' ' Cinema Romantico: keira knightley prays that we all make it through 2018

Friday, December 22, 2017

keira knightley prays that we all make it through 2018

It was a long week in America. I feel as if I’ve said that, like, every other week in 2017, but then that’s been perhaps 2017’s defining quality, at least to a blogger of a certain disposition, this unrelenting cocktail of despondency, dread, outrage, and weariness contributing to making every seven day week feel more akin to twelve or thirteen. And this week, the lead-up to Christmas, has felt, for me, less festive than tiring on account of being sick and professionally busy while Present-Day America has been busy wrapping up the year by Present-Day America-ing. I’m wiped, man. So Cinema Romantico will be shuttered for the holidays with plans to re-appear on New Year’s Day in order to begin our Best Of 2017 lists as 2018 starts because we like to slide in after the whole year-end list rush has already finished and no one’s interested anymore.

I had grand plans for today’s holiday send-off post to be a State of the Union. This address would have been entirely about one of my all-time Top 10 favorite movies, “From Here to Eternity”, and how Montgomery Clift and Donna Reed enact this allegory of America, all of it, from the Puritans crossing the Atlantic to the pioneers trekking west to now, with lies not so much passed off as truth as a nation so fully inhabiting a delusion that the urgency of the reckoning is lost, like my homegirl Donna at the end, on the boat bound for the mainland, living her fabrication about Clift so intently that the notes on the soundtrack slack-key sound less like paradise than ruin.


But, to go there, to get that deep, to phrase it right, simply wasn’t something that I had in me, not in my current state. So I scrapped that plan, as sad as it made me, and thought about just throwing up a Youtube video of Noveller’s “No Dreams.”

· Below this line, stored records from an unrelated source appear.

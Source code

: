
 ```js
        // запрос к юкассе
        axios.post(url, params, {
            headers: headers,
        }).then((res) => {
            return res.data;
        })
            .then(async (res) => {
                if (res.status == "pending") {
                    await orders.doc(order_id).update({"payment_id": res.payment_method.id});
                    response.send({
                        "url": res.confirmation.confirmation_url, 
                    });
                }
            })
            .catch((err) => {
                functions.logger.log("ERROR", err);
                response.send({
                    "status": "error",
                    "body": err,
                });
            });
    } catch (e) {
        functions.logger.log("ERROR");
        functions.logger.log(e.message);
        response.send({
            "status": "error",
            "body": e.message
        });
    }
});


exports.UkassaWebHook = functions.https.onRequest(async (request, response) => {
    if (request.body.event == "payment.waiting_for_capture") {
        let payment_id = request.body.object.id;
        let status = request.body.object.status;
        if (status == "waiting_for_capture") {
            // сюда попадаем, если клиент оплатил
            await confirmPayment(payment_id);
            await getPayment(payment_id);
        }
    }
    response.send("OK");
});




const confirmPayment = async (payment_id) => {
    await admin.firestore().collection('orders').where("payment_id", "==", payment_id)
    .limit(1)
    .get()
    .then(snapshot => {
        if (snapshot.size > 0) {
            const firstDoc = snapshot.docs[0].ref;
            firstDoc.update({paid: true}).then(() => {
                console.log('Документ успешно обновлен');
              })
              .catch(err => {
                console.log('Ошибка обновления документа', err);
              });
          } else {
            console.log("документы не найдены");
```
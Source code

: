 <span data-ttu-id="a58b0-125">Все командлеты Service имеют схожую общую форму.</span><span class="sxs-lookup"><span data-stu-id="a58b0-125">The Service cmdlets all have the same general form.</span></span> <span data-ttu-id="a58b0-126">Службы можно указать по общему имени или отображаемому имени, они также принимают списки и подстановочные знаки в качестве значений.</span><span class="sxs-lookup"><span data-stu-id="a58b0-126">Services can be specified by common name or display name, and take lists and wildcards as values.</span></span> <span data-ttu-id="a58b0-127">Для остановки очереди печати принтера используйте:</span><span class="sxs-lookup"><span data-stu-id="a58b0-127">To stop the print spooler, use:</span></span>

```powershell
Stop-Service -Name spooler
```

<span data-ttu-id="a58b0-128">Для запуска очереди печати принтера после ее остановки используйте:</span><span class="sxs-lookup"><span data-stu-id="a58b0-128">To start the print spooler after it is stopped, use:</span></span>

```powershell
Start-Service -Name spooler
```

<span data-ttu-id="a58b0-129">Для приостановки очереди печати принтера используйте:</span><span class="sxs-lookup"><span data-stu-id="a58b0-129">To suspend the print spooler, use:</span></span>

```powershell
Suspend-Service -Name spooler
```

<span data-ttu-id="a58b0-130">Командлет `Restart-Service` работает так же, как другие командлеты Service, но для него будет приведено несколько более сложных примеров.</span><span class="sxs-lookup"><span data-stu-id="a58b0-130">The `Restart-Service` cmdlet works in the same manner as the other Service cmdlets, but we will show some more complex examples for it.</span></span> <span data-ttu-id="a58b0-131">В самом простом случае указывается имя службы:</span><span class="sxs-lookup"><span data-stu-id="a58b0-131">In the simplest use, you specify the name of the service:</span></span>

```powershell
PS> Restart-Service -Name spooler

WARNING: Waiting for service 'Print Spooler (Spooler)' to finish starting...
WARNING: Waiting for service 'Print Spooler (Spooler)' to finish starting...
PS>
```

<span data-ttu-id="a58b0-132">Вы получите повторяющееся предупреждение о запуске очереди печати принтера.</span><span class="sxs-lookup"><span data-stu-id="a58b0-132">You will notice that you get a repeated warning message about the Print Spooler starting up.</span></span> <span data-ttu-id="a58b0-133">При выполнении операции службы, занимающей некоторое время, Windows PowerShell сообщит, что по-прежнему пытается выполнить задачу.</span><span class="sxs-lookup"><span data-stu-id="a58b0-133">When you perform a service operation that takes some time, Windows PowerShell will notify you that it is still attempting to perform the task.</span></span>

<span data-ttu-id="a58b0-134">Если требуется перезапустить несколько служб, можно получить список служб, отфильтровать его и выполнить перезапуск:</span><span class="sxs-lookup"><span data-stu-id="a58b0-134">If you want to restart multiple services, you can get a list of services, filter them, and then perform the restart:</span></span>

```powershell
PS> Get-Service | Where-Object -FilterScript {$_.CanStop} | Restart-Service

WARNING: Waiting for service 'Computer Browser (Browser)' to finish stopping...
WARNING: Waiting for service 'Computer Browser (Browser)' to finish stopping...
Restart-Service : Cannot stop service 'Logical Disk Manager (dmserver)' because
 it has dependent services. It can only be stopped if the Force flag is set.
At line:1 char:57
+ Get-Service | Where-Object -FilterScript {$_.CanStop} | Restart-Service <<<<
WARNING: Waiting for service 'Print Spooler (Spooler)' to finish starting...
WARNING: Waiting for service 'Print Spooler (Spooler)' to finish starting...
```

“No Dreams” was released in 2013, but I did not discover Noveller, the one woman guitar goddess, until this year through her release “A Pink Sunset For No One”, which led me back in time to “No Dreams”, and which, on the strength of its indelible apocalyptic atmosphere, with what sounds like this persistent ring undulating just underneath the whole song that reminds me of the ship alarms my family sometimes hears on the big ore boats that come through Duluth harbor, which made me feel like the whole song was taking place on some doomed metaphorical watercraft, like Noveller was the lone character in a sonic Winslow Homer painting, spoke so acutely to my state of mind this past year that I made it my 2017 anthem.



But then, going on that song’s emotional journey for the 1,700th time this year was something else that I simply did not have in me. And so I decided not to put up that Youtube video either.

So I thought, hey, it’s still 20th Anniversary of Titanic week! Maybe I could do a whole post centered around paparazzi photos of Kate & Leo, the kind where it seems like they’re a real couple, which are the apple of any Titanic devotee’s heart, fulfilling our not-so-secret wishes that one day these two might be all like “You? Me? YOU? ME? You-Me-You-Me-You-Me”, and which are always good for putting smiles on the faces of the Rose DeWitt Bukater fan club members even at their most forlorn.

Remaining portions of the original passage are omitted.